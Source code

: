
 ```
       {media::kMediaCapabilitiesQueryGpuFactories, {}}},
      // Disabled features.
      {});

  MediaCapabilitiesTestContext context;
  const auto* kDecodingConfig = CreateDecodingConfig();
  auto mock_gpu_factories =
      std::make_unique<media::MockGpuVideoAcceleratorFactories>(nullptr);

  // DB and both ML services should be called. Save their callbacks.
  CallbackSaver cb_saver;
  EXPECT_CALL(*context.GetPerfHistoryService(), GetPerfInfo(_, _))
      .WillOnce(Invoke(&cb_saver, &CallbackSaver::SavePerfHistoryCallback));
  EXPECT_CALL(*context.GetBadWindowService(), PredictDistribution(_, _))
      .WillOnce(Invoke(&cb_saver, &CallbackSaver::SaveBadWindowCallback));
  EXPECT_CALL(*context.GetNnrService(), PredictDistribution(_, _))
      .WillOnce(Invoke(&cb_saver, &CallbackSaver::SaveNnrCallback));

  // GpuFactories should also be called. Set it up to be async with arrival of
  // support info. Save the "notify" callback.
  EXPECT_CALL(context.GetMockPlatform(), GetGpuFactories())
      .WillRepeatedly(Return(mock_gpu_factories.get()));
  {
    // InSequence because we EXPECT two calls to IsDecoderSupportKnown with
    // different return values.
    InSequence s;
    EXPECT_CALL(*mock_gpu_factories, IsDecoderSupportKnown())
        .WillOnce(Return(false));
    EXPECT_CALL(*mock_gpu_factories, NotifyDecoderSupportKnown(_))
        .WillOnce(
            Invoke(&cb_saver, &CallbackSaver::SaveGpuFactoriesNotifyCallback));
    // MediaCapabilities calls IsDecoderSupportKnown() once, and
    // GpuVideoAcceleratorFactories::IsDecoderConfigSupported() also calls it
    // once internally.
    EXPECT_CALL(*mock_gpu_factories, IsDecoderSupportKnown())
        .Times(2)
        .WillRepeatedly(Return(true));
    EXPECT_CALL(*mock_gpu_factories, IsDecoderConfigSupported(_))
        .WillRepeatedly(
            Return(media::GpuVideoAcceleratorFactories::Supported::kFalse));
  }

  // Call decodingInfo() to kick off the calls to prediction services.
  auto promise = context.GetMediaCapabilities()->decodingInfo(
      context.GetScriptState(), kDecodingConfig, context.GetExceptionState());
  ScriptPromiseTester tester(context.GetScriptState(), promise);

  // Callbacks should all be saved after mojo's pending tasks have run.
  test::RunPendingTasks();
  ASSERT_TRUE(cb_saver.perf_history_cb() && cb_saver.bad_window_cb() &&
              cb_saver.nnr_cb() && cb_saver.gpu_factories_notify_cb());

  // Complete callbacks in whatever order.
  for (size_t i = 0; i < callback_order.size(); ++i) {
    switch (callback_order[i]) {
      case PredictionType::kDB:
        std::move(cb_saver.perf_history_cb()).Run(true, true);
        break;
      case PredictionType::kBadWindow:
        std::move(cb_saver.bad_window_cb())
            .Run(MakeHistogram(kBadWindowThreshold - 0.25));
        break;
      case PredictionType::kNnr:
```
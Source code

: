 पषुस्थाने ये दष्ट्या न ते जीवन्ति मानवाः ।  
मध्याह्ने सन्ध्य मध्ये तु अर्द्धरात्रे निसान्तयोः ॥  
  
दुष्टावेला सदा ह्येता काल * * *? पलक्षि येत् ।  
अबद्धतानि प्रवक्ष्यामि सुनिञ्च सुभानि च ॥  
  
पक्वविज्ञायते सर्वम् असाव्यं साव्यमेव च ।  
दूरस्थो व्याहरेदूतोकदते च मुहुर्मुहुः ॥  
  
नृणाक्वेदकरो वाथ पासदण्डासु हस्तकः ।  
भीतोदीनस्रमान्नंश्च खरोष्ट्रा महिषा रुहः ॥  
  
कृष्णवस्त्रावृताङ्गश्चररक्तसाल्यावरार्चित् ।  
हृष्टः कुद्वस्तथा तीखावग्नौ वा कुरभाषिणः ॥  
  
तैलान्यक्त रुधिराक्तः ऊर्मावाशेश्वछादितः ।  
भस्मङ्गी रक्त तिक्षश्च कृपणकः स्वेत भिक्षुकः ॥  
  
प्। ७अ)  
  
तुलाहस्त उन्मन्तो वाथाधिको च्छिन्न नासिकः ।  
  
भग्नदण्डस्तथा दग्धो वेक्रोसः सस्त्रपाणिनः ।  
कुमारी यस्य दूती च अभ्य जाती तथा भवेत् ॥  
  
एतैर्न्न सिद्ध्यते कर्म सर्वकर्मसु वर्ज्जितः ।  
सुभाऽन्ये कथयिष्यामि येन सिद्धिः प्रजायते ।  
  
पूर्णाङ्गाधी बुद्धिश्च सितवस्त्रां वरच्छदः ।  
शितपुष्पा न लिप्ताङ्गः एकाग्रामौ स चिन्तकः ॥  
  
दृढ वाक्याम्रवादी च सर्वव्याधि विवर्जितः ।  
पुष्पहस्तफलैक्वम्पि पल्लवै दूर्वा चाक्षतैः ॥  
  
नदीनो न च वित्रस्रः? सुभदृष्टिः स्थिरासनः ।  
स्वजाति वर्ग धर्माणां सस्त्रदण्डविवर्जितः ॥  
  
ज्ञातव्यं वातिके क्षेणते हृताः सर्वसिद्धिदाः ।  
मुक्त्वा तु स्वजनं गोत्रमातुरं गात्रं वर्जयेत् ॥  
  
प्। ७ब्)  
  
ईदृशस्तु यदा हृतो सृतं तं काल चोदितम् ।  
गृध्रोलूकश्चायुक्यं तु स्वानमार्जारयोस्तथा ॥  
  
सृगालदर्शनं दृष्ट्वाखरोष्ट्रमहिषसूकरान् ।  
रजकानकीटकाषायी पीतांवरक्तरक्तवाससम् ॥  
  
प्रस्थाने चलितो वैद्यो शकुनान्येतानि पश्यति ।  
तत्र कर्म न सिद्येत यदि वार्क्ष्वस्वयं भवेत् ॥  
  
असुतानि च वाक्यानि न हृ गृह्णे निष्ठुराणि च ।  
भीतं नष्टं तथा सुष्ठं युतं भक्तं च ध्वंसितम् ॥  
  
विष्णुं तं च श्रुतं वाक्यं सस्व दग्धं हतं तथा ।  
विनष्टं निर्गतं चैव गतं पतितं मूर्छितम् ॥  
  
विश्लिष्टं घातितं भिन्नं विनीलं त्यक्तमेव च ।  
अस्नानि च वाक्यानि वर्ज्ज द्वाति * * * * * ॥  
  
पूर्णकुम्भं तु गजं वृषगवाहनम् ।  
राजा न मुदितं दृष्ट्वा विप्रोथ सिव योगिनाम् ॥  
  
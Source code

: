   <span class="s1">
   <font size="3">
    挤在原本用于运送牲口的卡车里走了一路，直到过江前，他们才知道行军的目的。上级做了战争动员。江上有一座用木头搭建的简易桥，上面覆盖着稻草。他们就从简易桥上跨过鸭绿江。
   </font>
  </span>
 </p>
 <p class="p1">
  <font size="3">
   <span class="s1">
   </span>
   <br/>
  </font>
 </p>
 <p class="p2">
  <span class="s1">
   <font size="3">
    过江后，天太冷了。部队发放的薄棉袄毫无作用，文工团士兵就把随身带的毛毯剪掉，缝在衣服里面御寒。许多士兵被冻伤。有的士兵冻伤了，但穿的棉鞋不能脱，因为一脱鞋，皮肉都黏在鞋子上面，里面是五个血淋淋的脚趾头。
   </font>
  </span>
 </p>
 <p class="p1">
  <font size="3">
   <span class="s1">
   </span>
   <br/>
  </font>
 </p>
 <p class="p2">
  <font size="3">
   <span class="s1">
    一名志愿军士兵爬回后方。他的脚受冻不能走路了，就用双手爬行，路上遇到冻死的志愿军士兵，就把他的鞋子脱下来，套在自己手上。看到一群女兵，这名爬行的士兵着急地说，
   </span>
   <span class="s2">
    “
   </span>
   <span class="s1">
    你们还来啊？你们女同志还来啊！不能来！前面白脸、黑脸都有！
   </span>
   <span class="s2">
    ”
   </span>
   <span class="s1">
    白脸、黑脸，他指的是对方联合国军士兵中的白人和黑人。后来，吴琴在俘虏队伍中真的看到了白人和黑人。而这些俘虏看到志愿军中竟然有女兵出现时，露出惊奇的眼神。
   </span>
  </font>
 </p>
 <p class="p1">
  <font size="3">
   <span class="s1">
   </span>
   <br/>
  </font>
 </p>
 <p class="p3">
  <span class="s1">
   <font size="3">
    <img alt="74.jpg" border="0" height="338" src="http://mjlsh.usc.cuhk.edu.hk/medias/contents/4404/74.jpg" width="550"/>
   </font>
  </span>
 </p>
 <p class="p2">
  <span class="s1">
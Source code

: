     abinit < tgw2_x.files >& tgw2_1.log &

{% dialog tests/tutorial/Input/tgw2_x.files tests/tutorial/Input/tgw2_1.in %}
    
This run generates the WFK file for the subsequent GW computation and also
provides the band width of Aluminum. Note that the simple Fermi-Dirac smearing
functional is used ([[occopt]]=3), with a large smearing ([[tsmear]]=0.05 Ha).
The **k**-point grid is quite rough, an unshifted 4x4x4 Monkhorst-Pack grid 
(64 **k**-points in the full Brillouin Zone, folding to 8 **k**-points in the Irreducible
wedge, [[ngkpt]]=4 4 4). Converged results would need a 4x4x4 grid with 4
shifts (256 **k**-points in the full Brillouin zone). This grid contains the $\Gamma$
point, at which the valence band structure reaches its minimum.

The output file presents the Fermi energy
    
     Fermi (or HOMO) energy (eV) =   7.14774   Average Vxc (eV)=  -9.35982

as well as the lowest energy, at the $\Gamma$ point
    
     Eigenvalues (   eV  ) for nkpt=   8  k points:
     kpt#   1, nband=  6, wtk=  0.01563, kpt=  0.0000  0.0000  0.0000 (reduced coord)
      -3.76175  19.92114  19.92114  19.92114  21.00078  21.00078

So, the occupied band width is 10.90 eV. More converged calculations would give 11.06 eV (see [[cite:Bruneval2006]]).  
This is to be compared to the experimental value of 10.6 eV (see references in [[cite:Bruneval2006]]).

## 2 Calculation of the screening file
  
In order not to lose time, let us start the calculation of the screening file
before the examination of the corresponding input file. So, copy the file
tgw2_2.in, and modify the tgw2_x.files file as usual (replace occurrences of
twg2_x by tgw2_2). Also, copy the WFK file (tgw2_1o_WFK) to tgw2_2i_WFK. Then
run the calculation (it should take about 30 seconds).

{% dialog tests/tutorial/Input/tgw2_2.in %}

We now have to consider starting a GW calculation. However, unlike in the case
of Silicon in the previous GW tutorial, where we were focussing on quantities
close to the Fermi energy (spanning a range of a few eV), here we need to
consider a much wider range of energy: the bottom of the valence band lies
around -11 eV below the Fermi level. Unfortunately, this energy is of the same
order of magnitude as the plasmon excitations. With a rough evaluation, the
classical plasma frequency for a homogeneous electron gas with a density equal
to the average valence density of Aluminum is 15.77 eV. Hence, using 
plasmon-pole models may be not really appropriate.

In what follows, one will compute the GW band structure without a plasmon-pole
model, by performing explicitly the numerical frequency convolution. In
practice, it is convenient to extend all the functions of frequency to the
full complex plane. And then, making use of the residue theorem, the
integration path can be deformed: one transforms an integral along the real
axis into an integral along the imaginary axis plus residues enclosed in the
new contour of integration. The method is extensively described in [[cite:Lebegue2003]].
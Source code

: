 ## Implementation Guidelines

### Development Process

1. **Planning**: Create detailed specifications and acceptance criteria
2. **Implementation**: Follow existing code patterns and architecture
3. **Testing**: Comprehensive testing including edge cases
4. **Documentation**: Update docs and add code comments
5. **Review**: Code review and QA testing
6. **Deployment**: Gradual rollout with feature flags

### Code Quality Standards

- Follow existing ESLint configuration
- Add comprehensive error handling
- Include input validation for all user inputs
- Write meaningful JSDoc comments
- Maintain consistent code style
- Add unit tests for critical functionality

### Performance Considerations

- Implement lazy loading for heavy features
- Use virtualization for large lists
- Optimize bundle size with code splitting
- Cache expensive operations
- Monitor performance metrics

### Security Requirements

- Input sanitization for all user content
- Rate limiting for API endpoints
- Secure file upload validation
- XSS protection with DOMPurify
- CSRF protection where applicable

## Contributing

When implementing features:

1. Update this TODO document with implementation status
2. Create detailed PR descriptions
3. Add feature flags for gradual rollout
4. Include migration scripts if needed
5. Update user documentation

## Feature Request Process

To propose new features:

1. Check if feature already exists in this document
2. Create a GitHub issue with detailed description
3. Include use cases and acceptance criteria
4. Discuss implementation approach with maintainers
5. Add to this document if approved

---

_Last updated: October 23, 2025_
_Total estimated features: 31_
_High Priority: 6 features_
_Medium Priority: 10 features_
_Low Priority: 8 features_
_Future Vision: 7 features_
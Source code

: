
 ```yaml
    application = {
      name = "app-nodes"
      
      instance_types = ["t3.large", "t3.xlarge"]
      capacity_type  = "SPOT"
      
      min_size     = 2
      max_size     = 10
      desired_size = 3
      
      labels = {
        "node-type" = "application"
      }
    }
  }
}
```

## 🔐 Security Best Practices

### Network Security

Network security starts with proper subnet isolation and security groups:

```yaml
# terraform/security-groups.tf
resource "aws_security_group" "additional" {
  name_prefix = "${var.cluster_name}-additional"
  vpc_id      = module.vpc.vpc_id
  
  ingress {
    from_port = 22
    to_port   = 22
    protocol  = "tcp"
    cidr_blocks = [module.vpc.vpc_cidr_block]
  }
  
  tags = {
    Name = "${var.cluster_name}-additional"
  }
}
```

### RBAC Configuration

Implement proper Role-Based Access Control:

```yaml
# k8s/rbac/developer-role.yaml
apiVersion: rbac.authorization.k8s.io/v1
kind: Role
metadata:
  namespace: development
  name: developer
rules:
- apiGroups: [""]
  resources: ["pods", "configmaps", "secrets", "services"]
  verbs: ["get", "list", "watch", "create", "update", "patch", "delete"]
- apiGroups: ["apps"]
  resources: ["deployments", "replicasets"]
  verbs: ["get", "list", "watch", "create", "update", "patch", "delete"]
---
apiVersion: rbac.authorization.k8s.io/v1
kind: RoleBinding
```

* * * * * * * * *

Exercise details
In the listing above, find each line with the word "IsDecoderSupportKnown" and copy it.

Problem solution
    // InSequence because we EXPECT two calls to IsDecoderSupportKnown with
    EXPECT_CALL(*mock_gpu_factories, IsDecoderSupportKnown())
    // MediaCapabilities calls IsDecoderSupportKnown() once, and
    EXPECT_CALL(*mock_gpu_factories, IsDecoderSupportKnown())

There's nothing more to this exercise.